#### [Task brief]
Output the data as it stands. Each line must match exactly.
───── Exercise data ─────
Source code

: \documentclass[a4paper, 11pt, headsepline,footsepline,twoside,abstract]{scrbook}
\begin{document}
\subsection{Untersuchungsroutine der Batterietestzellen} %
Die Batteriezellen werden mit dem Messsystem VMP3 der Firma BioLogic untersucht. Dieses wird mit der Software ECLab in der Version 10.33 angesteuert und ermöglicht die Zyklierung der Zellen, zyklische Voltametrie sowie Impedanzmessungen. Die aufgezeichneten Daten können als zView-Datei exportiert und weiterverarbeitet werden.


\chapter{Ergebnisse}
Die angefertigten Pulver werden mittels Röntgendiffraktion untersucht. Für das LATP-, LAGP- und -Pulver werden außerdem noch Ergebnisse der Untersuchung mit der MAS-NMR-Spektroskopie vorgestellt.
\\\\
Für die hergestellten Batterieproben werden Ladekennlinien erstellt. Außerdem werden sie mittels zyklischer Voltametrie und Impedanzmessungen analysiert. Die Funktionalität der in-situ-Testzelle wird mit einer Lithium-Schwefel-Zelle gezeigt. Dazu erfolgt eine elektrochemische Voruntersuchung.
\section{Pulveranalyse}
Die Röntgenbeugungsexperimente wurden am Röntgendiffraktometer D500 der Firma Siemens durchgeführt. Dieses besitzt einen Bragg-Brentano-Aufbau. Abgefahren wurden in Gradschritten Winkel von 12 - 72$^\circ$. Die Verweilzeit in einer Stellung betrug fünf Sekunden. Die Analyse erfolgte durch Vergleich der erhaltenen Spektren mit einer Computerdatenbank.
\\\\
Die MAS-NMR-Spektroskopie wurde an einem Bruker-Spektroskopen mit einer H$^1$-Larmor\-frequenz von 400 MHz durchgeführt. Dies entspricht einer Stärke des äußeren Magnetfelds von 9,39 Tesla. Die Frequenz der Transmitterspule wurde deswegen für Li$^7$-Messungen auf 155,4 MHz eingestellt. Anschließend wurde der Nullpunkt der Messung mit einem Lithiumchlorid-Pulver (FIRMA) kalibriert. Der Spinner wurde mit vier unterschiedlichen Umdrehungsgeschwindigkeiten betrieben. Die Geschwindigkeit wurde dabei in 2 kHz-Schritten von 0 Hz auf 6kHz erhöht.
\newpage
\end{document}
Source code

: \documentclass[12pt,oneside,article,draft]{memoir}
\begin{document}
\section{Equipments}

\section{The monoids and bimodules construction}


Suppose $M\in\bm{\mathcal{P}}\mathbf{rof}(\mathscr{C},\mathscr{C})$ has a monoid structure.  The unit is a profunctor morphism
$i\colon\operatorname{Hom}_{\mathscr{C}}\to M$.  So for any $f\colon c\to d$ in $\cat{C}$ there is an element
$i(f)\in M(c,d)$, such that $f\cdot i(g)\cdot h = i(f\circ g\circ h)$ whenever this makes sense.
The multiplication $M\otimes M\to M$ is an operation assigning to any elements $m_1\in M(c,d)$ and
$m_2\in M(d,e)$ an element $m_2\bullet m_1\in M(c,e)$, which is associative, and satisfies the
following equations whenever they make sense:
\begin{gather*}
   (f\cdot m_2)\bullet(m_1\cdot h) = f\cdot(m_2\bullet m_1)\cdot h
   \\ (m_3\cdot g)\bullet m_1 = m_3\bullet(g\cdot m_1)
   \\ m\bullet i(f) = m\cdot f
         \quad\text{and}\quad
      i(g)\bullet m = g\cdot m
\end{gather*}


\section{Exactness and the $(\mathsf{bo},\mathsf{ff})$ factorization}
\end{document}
─────
#### [Answer box]
Source code

: \documentclass[a4paper, 11pt, headsepline,footsepline,twoside,abstract]{scrbook}
\begin{document}
\subsection{Untersuchungsroutine der Batterietestzellen} %
Die Batteriezellen werden mit dem Messsystem VMP3 der Firma BioLogic untersucht. Dieses wird mit der Software ECLab in der Version 10.33 angesteuert und ermöglicht die Zyklierung der Zellen, zyklische Voltametrie sowie Impedanzmessungen. Die aufgezeichneten Daten können als zView-Datei exportiert und weiterverarbeitet werden.


\chapter{Ergebnisse}
Die angefertigten Pulver werden mittels Röntgendiffraktion untersucht. Für das LATP-, LAGP- und -Pulver werden außerdem noch Ergebnisse der Untersuchung mit der MAS-NMR-Spektroskopie vorgestellt.
\\\\
Für die hergestellten Batterieproben werden Ladekennlinien erstellt. Außerdem werden sie mittels zyklischer Voltametrie und Impedanzmessungen analysiert. Die Funktionalität der in-situ-Testzelle wird mit einer Lithium-Schwefel-Zelle gezeigt. Dazu erfolgt eine elektrochemische Voruntersuchung.
\section{Pulveranalyse}
Die Röntgenbeugungsexperimente wurden am Röntgendiffraktometer D500 der Firma Siemens durchgeführt. Dieses besitzt einen Bragg-Brentano-Aufbau. Abgefahren wurden in Gradschritten Winkel von 12 - 72$^\circ$. Die Verweilzeit in einer Stellung betrug fünf Sekunden. Die Analyse erfolgte durch Vergleich der erhaltenen Spektren mit einer Computerdatenbank.
\\\\
Die MAS-NMR-Spektroskopie wurde an einem Bruker-Spektroskopen mit einer H$^1$-Larmor\-frequenz von 400 MHz durchgeführt. Dies entspricht einer Stärke des äußeren Magnetfelds von 9,39 Tesla. Die Frequenz der Transmitterspule wurde deswegen für Li$^7$-Messungen auf 155,4 MHz eingestellt. Anschließend wurde der Nullpunkt der Messung mit einem Lithiumchlorid-Pulver (FIRMA) kalibriert. Der Spinner wurde mit vier unterschiedlichen Umdrehungsgeschwindigkeiten betrieben. Die Geschwindigkeit wurde dabei in 2 kHz-Schritten von 0 Hz auf 6kHz erhöht.
\newpage
\end{document}
Source code

: \documentclass[12pt,oneside,article,draft]{memoir}
\begin{document}
\section{Equipments}

\section{The monoids and bimodules construction}


Suppose $M\in\bm{\mathcal{P}}\mathbf{rof}(\mathscr{C},\mathscr{C})$ has a monoid structure.  The unit is a profunctor morphism
$i\colon\operatorname{Hom}_{\mathscr{C}}\to M$.  So for any $f\colon c\to d$ in $\cat{C}$ there is an element
$i(f)\in M(c,d)$, such that $f\cdot i(g)\cdot h = i(f\circ g\circ h)$ whenever this makes sense.
The multiplication $M\otimes M\to M$ is an operation assigning to any elements $m_1\in M(c,d)$ and
$m_2\in M(d,e)$ an element $m_2\bullet m_1\in M(c,e)$, which is associative, and satisfies the
following equations whenever they make sense:
\begin{gather*}
   (f\cdot m_2)\bullet(m_1\cdot h) = f\cdot(m_2\bullet m_1)\cdot h
   \\ (m_3\cdot g)\bullet m_1 = m_3\bullet(g\cdot m_1)
   \\ m\bullet i(f) = m\cdot f
         \quad\text{and}\quad
      i(g)\bullet m = g\cdot m
\end{gather*}


\section{Exactness and the $(\mathsf{bo},\mathsf{ff})$ factorization}
\end{document}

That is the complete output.